Your task: The records below need to be repeated exactly, though not their pictures.

--- Supplied data Enclosed Below ---

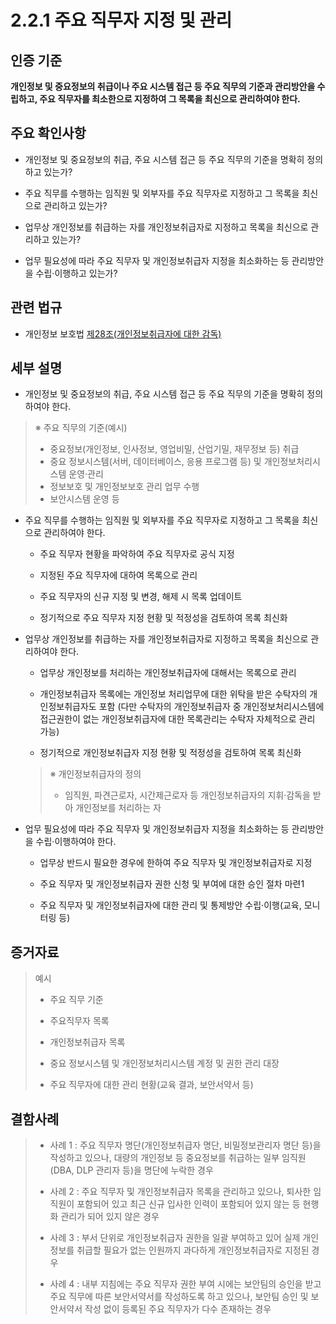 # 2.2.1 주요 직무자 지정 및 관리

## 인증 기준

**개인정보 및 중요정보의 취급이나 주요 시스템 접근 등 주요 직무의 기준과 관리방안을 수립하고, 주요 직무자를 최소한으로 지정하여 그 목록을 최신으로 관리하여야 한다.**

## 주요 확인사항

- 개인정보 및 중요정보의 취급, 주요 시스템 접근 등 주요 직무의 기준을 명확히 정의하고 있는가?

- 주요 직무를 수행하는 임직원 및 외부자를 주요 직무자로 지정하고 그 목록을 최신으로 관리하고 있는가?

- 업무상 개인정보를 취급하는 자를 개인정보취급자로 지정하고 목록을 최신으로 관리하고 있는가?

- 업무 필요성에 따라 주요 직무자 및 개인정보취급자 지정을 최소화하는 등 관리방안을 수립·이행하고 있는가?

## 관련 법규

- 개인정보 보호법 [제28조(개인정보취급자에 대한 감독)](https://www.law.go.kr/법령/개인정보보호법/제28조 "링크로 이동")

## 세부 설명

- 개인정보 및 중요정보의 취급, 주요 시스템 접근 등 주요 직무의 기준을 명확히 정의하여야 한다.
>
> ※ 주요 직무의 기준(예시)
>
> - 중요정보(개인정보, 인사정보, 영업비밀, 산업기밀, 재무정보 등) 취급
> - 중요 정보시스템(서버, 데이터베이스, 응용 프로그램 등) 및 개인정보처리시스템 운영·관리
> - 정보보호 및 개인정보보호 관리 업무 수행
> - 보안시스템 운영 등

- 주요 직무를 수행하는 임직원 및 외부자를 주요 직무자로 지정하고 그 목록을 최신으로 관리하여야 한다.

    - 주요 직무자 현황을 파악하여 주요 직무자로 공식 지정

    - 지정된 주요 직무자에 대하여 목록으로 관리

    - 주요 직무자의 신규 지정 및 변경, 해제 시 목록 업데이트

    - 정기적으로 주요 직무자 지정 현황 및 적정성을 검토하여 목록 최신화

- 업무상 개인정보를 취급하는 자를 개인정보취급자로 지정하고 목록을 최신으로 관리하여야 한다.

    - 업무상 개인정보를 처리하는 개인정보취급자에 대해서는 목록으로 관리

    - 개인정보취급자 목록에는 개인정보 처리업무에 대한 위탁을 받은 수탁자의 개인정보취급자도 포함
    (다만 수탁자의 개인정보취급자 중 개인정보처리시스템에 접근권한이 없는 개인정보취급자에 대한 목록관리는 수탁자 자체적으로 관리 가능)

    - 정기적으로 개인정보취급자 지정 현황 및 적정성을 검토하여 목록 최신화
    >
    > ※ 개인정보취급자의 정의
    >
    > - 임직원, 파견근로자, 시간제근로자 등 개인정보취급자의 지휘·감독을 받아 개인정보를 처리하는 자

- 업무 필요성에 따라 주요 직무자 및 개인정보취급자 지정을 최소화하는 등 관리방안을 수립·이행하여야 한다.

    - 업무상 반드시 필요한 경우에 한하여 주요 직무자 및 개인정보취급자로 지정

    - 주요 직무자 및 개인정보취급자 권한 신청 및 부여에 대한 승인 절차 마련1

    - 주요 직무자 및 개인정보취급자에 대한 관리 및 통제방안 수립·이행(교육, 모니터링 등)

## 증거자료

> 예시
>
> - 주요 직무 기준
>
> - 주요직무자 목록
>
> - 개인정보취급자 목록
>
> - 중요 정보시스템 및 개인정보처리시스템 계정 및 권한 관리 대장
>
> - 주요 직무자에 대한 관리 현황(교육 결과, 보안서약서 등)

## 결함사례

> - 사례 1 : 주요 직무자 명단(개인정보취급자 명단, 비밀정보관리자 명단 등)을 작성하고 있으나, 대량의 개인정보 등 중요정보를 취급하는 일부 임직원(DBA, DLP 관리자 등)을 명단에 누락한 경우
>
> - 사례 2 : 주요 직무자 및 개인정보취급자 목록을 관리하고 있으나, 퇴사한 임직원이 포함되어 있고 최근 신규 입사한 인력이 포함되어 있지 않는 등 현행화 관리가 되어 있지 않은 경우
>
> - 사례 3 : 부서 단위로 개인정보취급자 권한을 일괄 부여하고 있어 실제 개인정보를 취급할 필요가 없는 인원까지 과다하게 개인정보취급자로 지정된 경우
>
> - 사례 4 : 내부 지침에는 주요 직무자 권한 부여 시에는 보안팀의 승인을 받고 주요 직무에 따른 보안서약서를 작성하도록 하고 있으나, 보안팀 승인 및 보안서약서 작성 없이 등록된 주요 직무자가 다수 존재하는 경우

--- End of Enclosed Supplied data ---

Completed task:
 # 2.2.1 주요 직무자 지정 및 관리

## 인증 기준

**개인정보 및 중요정보의 취급이나 주요 시스템 접근 등 주요 직무의 기준과 관리방안을 수립하고, 주요 직무자를 최소한으로 지정하여 그 목록을 최신으로 관리하여야 한다.**

## 주요 확인사항

- 개인정보 및 중요정보의 취급, 주요 시스템 접근 등 주요 직무의 기준을 명확히 정의하고 있는가?

- 주요 직무를 수행하는 임직원 및 외부자를 주요 직무자로 지정하고 그 목록을 최신으로 관리하고 있는가?

- 업무상 개인정보를 취급하는 자를 개인정보취급자로 지정하고 목록을 최신으로 관리하고 있는가?

- 업무 필요성에 따라 주요 직무자 및 개인정보취급자 지정을 최소화하는 등 관리방안을 수립·이행하고 있는가?

## 관련 법규

- 개인정보 보호법 [제28조(개인정보취급자에 대한 감독)](https://www.law.go.kr/법령/개인정보보호법/제28조 "링크로 이동")

## 세부 설명

- 개인정보 및 중요정보의 취급, 주요 시스템 접근 등 주요 직무의 기준을 명확히 정의하여야 한다.
>
> ※ 주요 직무의 기준(예시)
>
> - 중요정보(개인정보, 인사정보, 영업비밀, 산업기밀, 재무정보 등) 취급
> - 중요 정보시스템(서버, 데이터베이스, 응용 프로그램 등) 및 개인정보처리시스템 운영·관리
> - 정보보호 및 개인정보보호 관리 업무 수행
> - 보안시스템 운영 등

- 주요 직무를 수행하는 임직원 및 외부자를 주요 직무자로 지정하고 그 목록을 최신으로 관리하여야 한다.

    - 주요 직무자 현황을 파악하여 주요 직무자로 공식 지정

    - 지정된 주요 직무자에 대하여 목록으로 관리

    - 주요 직무자의 신규 지정 및 변경, 해제 시 목록 업데이트

    - 정기적으로 주요 직무자 지정 현황 및 적정성을 검토하여 목록 최신화

- 업무상 개인정보를 취급하는 자를 개인정보취급자로 지정하고 목록을 최신으로 관리하여야 한다.

    - 업무상 개인정보를 처리하는 개인정보취급자에 대해서는 목록으로 관리

    - 개인정보취급자 목록에는 개인정보 처리업무에 대한 위탁을 받은 수탁자의 개인정보취급자도 포함
    (다만 수탁자의 개인정보취급자 중 개인정보처리시스템에 접근권한이 없는 개인정보취급자에 대한 목록관리는 수탁자 자체적으로 관리 가능)

    - 정기적으로 개인정보취급자 지정 현황 및 적정성을 검토하여 목록 최신화
    >
    > ※ 개인정보취급자의 정의
    >
    > - 임직원, 파견근로자, 시간제근로자 등 개인정보취급자의 지휘·감독을 받아 개인정보를 처리하는 자

- 업무 필요성에 따라 주요 직무자 및 개인정보취급자 지정을 최소화하는 등 관리방안을 수립·이행하여야 한다.

    - 업무상 반드시 필요한 경우에 한하여 주요 직무자 및 개인정보취급자로 지정

    - 주요 직무자 및 개인정보취급자 권한 신청 및 부여에 대한 승인 절차 마련1

    - 주요 직무자 및 개인정보취급자에 대한 관리 및 통제방안 수립·이행(교육, 모니터링 등)

## 증거자료

> 예시
>
> - 주요 직무 기준
>
> - 주요직무자 목록
>
> - 개인정보취급자 목록
>
> - 중요 정보시스템 및 개인정보처리시스템 계정 및 권한 관리 대장
>
> - 주요 직무자에 대한 관리 현황(교육 결과, 보안서약서 등)

## 결함사례

> - 사례 1 : 주요 직무자 명단(개인정보취급자 명단, 비밀정보관리자 명단 등)을 작성하고 있으나, 대량의 개인정보 등 중요정보를 취급하는 일부 임직원(DBA, DLP 관리자 등)을 명단에 누락한 경우
>
> - 사례 2 : 주요 직무자 및 개인정보취급자 목록을 관리하고 있으나, 퇴사한 임직원이 포함되어 있고 최근 신규 입사한 인력이 포함되어 있지 않는 등 현행화 관리가 되어 있지 않은 경우
>
> - 사례 3 : 부서 단위로 개인정보취급자 권한을 일괄 부여하고 있어 실제 개인정보를 취급할 필요가 없는 인원까지 과다하게 개인정보취급자로 지정된 경우
>
> - 사례 4 : 내부 지침에는 주요 직무자 권한 부여 시에는 보안팀의 승인을 받고 주요 직무에 따른 보안서약서를 작성하도록 하고 있으나, 보안팀 승인 및 보안서약서 작성 없이 등록된 주요 직무자가 다수 존재하는 경우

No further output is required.